Figure 4. Prophylactic P1A vaccination improves tumor control in C57BL/6 mice. C57BL/6 mice were vaccinated with 5×10⁸ IU ChAdOx1-P1A and 10⁷ PFU MVA-P1A 4 weeks apart via either intramuscular or intravenous routes, or with ChAdOx1-DPY (intramuscular) and MVA-DPY (intravenous) irrelevant antigen control or PBS sham. Mice were then implanted with EL4.P1A 0.2×10⁶ cells subcutaneously in the right flank 2 weeks post boost. (A) Experimental scheme. (B) Vaccine immunogenicity was assessed through IFN-γ⁺ CD8⁺ T cells detected by ICS on ex vivo P1A peptide stimulation of the peripheral PBMCs, 14–17 days after prime (circle) and 10–13 days after boost (diamond); data representative of 2–4 experiments. (C) Tumor volume was measured, shown as mean±SEM; (D) tumor volume at day 17 for individual mice; (E) overall survival following tumor implantation; (F) individual tumor growth curves for each mouse in the treatment group. (G) Correlation analysis of day 17 tumor volume and post-boost CD8⁺ IFN-γ⁺ frequency for each vaccinated mouse; lines summarize correlation by vaccination route. Pooled data from 2 to 4 experiments of n=6–12 mice per group (C–G). Bars represent mean (B, D). Statistical analysis: Kruskal-Wallis with Dunn’s multiple comparisons (B, D) Two-way ANOVA with Tukey’s post hoc multiple comparisons (C), log-rank Mantel-Cox test (E) and Spearman rank correlation (G). *p<0.05, **p<0.01, ****p<0.0001. ANOVA, analysis of variance; ICS, intracellular cytokine staining; MVA, modified vaccinia Ankara; PBMCs, peripheral blood mononuclear cell.

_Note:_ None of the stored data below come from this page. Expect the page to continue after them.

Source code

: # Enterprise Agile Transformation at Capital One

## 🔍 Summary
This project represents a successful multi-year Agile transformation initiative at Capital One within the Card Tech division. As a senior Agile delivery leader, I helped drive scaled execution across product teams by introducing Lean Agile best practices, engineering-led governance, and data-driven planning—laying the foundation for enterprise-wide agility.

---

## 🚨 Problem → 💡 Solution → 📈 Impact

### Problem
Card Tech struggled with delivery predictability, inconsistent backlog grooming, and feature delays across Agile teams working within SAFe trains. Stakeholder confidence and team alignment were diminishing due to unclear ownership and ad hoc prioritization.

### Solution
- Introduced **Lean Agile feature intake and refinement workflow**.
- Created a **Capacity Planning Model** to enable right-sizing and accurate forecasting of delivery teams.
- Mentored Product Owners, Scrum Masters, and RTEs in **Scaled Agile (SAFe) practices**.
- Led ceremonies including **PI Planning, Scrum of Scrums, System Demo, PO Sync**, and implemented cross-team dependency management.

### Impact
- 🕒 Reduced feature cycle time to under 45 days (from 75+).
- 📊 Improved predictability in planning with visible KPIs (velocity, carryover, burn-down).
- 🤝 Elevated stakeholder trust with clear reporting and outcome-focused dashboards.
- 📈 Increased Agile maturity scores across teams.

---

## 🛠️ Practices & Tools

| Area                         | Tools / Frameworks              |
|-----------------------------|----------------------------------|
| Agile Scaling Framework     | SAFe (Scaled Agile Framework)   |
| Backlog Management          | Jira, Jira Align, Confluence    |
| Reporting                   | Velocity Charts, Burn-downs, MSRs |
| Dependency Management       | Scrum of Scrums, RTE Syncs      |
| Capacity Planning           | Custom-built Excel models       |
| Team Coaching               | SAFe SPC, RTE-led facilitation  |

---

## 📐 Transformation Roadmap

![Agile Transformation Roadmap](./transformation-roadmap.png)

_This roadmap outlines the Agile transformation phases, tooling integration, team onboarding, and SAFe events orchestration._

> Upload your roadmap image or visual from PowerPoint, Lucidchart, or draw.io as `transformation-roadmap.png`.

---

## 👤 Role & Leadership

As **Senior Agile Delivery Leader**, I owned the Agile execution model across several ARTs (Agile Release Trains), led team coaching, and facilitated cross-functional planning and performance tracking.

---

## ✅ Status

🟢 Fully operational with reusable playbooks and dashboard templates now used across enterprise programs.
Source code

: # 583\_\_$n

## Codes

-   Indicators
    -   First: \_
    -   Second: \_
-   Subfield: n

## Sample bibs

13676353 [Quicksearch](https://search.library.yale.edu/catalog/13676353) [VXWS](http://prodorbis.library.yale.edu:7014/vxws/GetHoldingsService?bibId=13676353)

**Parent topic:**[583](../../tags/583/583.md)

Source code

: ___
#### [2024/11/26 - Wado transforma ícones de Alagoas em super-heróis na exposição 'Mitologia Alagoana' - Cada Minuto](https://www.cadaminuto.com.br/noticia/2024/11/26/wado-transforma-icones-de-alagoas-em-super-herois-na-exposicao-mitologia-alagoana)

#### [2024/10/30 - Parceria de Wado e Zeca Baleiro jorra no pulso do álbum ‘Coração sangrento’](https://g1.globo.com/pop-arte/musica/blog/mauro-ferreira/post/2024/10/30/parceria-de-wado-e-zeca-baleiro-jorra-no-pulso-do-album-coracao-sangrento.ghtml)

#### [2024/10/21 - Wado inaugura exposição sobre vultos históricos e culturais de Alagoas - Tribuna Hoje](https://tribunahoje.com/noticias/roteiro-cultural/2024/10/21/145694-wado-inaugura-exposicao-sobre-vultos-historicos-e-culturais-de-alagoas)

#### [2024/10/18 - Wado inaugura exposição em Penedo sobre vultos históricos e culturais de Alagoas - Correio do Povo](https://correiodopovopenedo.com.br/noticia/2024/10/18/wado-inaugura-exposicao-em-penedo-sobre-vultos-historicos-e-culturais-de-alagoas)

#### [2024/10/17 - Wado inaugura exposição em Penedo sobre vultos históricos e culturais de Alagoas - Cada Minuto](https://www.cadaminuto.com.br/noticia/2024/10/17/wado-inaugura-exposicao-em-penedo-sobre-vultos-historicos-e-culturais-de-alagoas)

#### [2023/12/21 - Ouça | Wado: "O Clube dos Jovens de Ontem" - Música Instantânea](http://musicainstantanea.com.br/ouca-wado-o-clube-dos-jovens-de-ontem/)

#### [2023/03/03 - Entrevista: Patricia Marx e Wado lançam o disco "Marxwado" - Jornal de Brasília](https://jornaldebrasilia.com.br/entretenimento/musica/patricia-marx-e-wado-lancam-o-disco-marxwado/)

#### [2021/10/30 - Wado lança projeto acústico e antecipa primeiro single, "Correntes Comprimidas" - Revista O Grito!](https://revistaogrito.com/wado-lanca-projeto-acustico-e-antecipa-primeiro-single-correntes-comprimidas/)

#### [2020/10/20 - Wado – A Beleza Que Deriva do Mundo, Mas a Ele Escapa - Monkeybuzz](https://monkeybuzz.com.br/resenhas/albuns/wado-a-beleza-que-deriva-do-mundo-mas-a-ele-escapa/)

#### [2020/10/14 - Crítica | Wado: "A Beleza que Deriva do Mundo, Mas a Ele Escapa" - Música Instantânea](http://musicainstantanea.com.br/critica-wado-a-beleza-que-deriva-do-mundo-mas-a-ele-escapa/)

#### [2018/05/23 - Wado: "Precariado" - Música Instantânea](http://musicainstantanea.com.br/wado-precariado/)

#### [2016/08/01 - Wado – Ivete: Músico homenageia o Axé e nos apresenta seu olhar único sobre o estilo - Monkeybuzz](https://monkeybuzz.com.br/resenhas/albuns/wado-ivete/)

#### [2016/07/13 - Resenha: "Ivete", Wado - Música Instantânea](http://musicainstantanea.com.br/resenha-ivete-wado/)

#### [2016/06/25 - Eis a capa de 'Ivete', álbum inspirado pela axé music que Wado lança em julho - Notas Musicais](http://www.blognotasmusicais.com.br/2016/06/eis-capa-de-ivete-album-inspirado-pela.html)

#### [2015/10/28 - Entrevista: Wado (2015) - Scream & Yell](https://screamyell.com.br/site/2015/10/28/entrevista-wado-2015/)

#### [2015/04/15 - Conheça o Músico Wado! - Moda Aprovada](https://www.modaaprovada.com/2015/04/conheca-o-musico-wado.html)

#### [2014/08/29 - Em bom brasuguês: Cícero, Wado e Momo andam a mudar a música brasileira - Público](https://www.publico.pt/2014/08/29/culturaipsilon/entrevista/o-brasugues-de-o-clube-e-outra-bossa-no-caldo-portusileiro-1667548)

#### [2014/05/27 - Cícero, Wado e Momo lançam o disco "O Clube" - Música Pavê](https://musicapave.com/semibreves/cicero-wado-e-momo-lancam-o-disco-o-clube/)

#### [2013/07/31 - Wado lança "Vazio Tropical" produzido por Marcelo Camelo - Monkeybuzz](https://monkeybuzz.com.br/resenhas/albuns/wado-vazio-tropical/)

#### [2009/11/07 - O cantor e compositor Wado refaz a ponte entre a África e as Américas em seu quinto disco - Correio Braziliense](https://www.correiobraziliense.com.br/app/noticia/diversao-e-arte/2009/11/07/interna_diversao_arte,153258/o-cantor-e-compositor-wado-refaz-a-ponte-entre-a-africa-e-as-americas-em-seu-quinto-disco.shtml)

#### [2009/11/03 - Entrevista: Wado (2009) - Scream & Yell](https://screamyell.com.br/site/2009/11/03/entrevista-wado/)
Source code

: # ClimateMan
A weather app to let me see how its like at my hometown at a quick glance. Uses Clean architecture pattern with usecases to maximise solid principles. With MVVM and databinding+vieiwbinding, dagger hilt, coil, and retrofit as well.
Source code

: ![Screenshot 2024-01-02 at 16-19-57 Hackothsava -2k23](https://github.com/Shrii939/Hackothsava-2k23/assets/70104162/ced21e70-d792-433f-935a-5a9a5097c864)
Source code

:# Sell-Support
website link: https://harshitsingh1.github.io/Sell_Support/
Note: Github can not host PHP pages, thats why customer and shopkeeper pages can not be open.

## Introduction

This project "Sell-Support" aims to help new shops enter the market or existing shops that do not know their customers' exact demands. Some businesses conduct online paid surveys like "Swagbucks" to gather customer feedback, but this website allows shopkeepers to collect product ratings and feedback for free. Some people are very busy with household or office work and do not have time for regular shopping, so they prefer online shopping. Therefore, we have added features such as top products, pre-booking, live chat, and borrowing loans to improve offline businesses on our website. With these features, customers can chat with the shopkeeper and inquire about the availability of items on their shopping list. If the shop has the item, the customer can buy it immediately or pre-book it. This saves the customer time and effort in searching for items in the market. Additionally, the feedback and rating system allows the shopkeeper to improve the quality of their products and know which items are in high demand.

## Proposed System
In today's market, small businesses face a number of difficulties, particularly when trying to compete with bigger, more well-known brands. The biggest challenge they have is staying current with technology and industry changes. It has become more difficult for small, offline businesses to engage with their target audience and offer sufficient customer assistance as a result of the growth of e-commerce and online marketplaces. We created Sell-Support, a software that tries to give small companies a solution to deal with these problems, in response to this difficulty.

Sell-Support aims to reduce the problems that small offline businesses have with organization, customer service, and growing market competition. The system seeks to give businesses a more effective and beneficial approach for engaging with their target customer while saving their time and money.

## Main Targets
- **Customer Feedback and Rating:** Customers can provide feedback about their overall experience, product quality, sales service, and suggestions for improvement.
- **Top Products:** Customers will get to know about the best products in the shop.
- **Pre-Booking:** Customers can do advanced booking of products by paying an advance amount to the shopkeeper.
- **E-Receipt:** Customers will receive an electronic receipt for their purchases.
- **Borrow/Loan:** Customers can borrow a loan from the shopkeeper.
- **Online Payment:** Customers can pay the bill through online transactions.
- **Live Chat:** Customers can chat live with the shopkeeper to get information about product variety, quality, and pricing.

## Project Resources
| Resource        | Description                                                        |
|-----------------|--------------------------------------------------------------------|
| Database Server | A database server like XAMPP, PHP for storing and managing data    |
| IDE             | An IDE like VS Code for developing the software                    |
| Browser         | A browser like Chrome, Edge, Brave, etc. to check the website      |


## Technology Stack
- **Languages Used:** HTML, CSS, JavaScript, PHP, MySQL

Figure 5. Adoptive cell transfer of P1A_43-51 TCR-transduced CD8⁺ T cells exhibits good therapeutic control of EL4.P1A tumor growth in C57BL/6 mice. (A) Experimental scheme: C57BL/6 mice were implanted with 0.2×10⁶ EL4.P1A cells subcutaneously, before receiving intramuscular vaccination with alternating ChAdOx1-P1A (5×10⁷ IU) and MVA-P1A (5×10⁶ PFU) at 1-week intervals, for the duration of the study; (B) mean tumor volume and (C) survival were recorded. Data pooled from two experiments, 5–6 mice/group. (D) C57BL/6 mice were implanted with 0.2×10⁶ EL4.P1A cells subcutaneously before receiving 10⁷ TCR-transduced CD8⁺ cells (TCR A, TCR B or OT-I irrelevant TCR control or PBS) administered intravenously on day 7 following tumor implantation. (E) Mean tumor growth, (F) survival and (G) individual tumor growth curves are shown. (H) Proportion of IFN-γ⁺ CD8⁺ T cells detected by ICS following ex vivo P1A-specific stimulation of the PBMCs 10 days post-ACT. Bars represent the mean. (I) Correlation between tumor size (day 15) and CD8⁺ IFN-γ⁺ (day 17). Data pooled from two experiments, symbols represent individual mice, n=8–12 mice per group. Statistical analysis: Ordinary two-way ANOVA (B); two-way ANOVA with Dunnett’s multiple comparisons (E); log-rank Mantel-Cox test (C, F); Kruskal-Wallis with Dunn’s multiple comparisons (H) and Spearman rank correlation (I). *p<0.05, **p<0.01, ****p<0.0001. ACT, adoptive cell transfer; ANOVA, analysis of variance; IM, intramuscular; MVA, modified vaccinia Ankara; PBMC, peripheral blood mononuclear cell.